(Saved data entries)
"""
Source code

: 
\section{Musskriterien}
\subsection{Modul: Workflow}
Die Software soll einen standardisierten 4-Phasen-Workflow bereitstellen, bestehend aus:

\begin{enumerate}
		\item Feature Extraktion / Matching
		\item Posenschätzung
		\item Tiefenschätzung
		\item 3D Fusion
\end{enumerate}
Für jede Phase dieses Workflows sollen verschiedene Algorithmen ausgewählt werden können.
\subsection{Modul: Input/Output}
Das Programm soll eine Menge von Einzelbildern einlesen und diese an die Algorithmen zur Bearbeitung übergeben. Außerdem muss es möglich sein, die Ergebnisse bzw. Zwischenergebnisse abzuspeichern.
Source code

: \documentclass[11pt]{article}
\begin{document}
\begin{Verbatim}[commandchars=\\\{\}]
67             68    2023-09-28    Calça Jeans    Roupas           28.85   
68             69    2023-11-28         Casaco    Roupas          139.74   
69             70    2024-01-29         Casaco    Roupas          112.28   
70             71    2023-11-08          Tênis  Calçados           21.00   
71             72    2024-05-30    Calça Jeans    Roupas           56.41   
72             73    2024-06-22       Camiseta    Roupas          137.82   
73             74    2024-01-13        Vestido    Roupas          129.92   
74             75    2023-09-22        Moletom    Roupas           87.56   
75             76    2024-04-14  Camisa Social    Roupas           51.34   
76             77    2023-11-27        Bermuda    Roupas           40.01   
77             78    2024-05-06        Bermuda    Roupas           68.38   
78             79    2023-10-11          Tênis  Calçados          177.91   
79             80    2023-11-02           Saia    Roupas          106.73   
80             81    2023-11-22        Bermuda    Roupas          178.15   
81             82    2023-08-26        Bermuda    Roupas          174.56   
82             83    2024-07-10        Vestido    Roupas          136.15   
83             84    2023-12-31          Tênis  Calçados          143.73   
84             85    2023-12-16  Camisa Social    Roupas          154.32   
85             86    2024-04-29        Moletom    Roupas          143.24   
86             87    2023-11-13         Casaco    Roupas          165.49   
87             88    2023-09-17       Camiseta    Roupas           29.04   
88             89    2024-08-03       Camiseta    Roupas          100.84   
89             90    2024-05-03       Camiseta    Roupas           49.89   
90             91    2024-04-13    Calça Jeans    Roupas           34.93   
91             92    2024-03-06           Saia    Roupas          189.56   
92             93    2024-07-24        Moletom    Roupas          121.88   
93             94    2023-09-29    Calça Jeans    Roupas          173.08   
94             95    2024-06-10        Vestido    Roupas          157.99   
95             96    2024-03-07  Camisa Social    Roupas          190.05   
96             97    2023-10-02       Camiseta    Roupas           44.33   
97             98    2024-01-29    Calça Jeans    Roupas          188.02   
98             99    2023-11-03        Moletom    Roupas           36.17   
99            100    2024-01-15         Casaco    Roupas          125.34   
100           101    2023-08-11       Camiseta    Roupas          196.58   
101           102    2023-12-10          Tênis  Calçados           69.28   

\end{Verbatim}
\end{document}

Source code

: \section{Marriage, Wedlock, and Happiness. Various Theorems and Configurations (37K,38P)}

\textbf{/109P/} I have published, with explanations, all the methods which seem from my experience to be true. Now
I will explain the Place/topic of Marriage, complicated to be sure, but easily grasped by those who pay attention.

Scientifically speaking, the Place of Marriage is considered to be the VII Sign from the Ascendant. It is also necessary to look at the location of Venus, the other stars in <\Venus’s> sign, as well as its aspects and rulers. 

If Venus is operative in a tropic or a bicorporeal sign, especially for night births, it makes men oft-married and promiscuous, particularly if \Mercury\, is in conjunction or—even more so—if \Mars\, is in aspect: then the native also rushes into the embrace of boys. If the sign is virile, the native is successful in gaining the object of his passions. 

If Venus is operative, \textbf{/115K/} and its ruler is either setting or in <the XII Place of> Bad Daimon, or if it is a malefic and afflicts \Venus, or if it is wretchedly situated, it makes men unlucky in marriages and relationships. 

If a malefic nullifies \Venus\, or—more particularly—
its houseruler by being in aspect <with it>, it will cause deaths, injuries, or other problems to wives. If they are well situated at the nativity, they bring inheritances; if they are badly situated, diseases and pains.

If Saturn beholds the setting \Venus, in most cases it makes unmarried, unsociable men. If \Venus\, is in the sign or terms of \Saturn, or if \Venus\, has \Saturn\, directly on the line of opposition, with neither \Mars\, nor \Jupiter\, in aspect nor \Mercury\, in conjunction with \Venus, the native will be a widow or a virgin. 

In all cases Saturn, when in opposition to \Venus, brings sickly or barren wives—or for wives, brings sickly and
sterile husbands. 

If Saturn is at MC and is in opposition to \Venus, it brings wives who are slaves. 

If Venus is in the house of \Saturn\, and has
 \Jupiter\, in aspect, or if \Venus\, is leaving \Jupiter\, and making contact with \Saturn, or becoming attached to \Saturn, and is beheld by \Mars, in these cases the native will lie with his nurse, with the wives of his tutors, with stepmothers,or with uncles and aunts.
"""
- [Directions for this task] Search the entries for the word "situated" and copy every line that holds it.

- [Response to the exercise]
If Venus is operative, \textbf{/115K/} and its ruler is either setting or in <the XII Place of> Bad Daimon, or if it is a malefic and afflicts \Venus, or if it is wretchedly situated, it makes men unlucky in marriages and relationships. 
its houseruler by being in aspect <with it>, it will cause deaths, injuries, or other problems to wives. If they are well situated at the nativity, they bring inheritances; if they are badly situated, diseases and pains.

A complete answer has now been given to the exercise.